1、2、3…と続くデータ番号。データが削除されると1、3、4、5…のようにすきまができるのが普通です。通常は、このすきまを埋める必要はありませんが、番号が「座席番号」のような用途の場合、すきまを埋めたいこともあります。
たとえば、次のようなデータがあります。id列は連番を割り当てていますが、何件かのデータが削除されたことですきまができています。次に追加するidを「8」ではなく、すきまの先頭の「2」にしたい場合、どうすればよいでしょうか。
mysql> SELECT id, name FROM members6; +----+----------+ | id | name | +----+----------+ | 1 | 桜井洋子 | | 3 | 横山和弘 | | 4 | 金田由美 | | 5 | 山本正人 | | 7 | 斉藤高志 | +----+----------+ 5 rows in set (0.00 sec)
まず、テーブルを自己結合して、id列を並べてみます。自己結合とは、1つのテーブルを“1人2役”のように使い、同じテーブルを結合する操作です。
mysql> SELECT a.id, b.id
-> FROM members6 a LEFT OUTER JOIN members6 b
-> ON a.id = b.id;
+----+------+
| id | id |
+----+------+
| 1 | 1 |
| 3 | 3 |
| 4 | 4 |
| 5 | 5 |
| 7 | 7 |
+----+------+
5 rows in set (0.01 sec)
上の例ではid列が同じ値同士を結合しましたが、今度は、1つ番号をずらして結合してみます。
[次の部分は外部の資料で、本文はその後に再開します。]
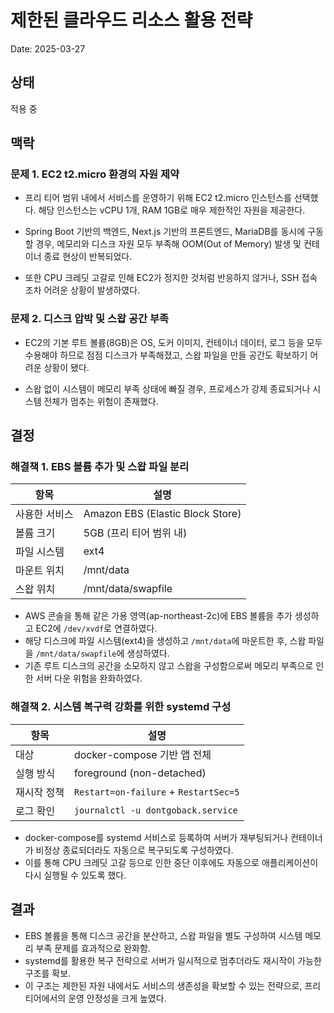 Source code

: # 제한된 클라우드 리소스 활용 전략

Date: 2025-03-27

## 상태
적용 중

## 맥락

### 문제 1. EC2 t2.micro 환경의 자원 제약

- 프리 티어 범위 내에서 서비스를 운영하기 위해 EC2 t2.micro 인스턴스를 선택했다. 해당 인스턴스는 vCPU 1개, RAM 1GB로 매우 제한적인 자원을 제공한다.

- Spring Boot 기반의 백엔드, Next.js 기반의 프론트엔드, MariaDB를 동시에 구동할 경우, 메모리와 디스크 자원 모두 부족해 OOM(Out of Memory) 발생 및 컨테이너 종료 현상이 반복되었다.

- 또한 CPU 크레딧 고갈로 인해 EC2가 정지한 것처럼 반응하지 않거나, SSH 접속조차 어려운 상황이 발생하였다.

### 문제 2. 디스크 압박 및 스왑 공간 부족

- EC2의 기본 루트 볼륨(8GB)은 OS, 도커 이미지, 컨테이너 데이터, 로그 등을 모두 수용해야 하므로 점점 디스크가 부족해졌고, 스왑 파일을 만들 공간도 확보하기 어려운 상황이 됐다.

- 스왑 없이 시스템이 메모리 부족 상태에 빠질 경우, 프로세스가 강제 종료되거나 시스템 전체가 멈추는 위험이 존재했다.

## 결정

### 해결책 1. EBS 볼륨 추가 및 스왑 파일 분리

| 항목 | 설명 |
|------|------|
| 사용한 서비스 | Amazon EBS (Elastic Block Store) |
| 볼륨 크기 | 5GB (프리 티어 범위 내) |
| 파일 시스템 | ext4 |
| 마운트 위치 | /mnt/data |
| 스왑 위치 | /mnt/data/swapfile |

- AWS 콘솔을 통해 같은 가용 영역(ap-northeast-2c)에 EBS 볼륨을 추가 생성하고 EC2에 `/dev/xvdf`로 연결하였다.
- 해당 디스크에 파일 시스템(ext4)을 생성하고 `/mnt/data`에 마운트한 후, 스왑 파일을 `/mnt/data/swapfile`에 생성하였다.
- 기존 루트 디스크의 공간을 소모하지 않고 스왑을 구성함으로써 메모리 부족으로 인한 서버 다운 위험을 완화하였다.

### 해결책 2. 시스템 복구력 강화를 위한 systemd 구성

| 항목 | 설명 |
|------|------|
| 대상 | docker-compose 기반 앱 전체 |
| 실행 방식 | foreground (non-detached) |
| 재시작 정책 | `Restart=on-failure` + `RestartSec=5` |
| 로그 확인 | `journalctl -u dontgoback.service` |

- docker-compose를 systemd 서비스로 등록하여 서버가 재부팅되거나 컨테이너가 비정상 종료되더라도 자동으로 복구되도록 구성하였다.
- 이를 통해 CPU 크레딧 고갈 등으로 인한 중단 이후에도 자동으로 애플리케이션이 다시 실행될 수 있도록 했다.

## 결과

- EBS 볼륨을 통해 디스크 공간을 분산하고, 스왑 파일을 별도 구성하여 시스템 메모리 부족 문제를 효과적으로 완화함.
- systemd를 활용한 복구 전략으로 서버가 일시적으로 멈추더라도 재시작이 가능한 구조를 확보.
- 이 구조는 제한된 자원 내에서도 서비스의 생존성을 확보할 수 있는 전략으로, 프리 티어에서의 운영 안정성을 크게 높였다.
つまり、左側のid=1の行は右側のid=2の行、左側のid=2の行は右側のid=3の行と結合します。それには、ON句を変更して、左側のテーブルのid列に1を加算した値と結合します。
mysql> SELECT a.id, b.id AS next_id
-> FROM members6 a LEFT OUTER JOIN members6 b
-> ON a.id + 1 = b.id;
+----+---------+
| id | next_id |
+----+---------+
| 1 | NULL |
| 3 | 4 |
| 4 | 5 |
| 5 | NULL |
| 7 | NULL |
+----+---------+
5 rows in set (0.00 sec)
すると、next_idがNULLになるデータが発生します。これは、「自分のid + 1」というデータが存在しないことを示しています。つまり、「1」の次の「2」が存在せず、また、「5」の次の「6」が存在しないのです。この結果から、「2」と「6」が欠けていることがわかります。
next_idがNULLのデータ(b.id IS NULL)の中から、最も小さい「1」に1を加算した「2」を取得すれば、次のデータに割り当てる「すきま」を取得することができます。SQL文は次のとおりです。
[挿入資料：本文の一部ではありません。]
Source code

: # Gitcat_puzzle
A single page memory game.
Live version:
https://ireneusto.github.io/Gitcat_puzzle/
mysql> SELECT MIN(a.id) + 1
-> FROM members6 a LEFT OUTER JOIN members6 b
-> ON a.id + 1 = b.id
-> WHERE b.id IS NULL;
+---------------+
| MIN(a.id) + 1 |
+---------------+
| 2 |
+---------------+
1 row in set (0.00 sec)
この値をINSERT文に反映すれば、連番のすきまをうめていくことができます。次の例ではid列に「2」が割り当てられています。
mysql> INSERT INTO members6(id, name, age)
-> SELECT MIN(a.id) + 1, '佐藤史郎', 29
-> FROM members6 a LEFT OUTER JOIN members6 b
-> ON a.id + 1 = b.id
-> WHERE b.id IS NULL;
Query OK, 1 row affected (0.01 sec)
Records: 1 Duplicates: 0 Warnings: 0
mysql> SELECT id, name FROM members6 ORDER BY id;
+----+----------+
| id | name |
+----+----------+
| 1 | 桜井洋子 |
| 2 | 佐藤史郎 |
| 3 | 横山和弘 |
| 4 | 金田由美 |
| 5 | 山本正人 |
| 7 | 斉藤高志 |
+----+----------+
6 rows in set (0.00 sec)
(西沢直木著:『SQL逆引きレシピ (PROGRAMMER’S RECiPE)』より)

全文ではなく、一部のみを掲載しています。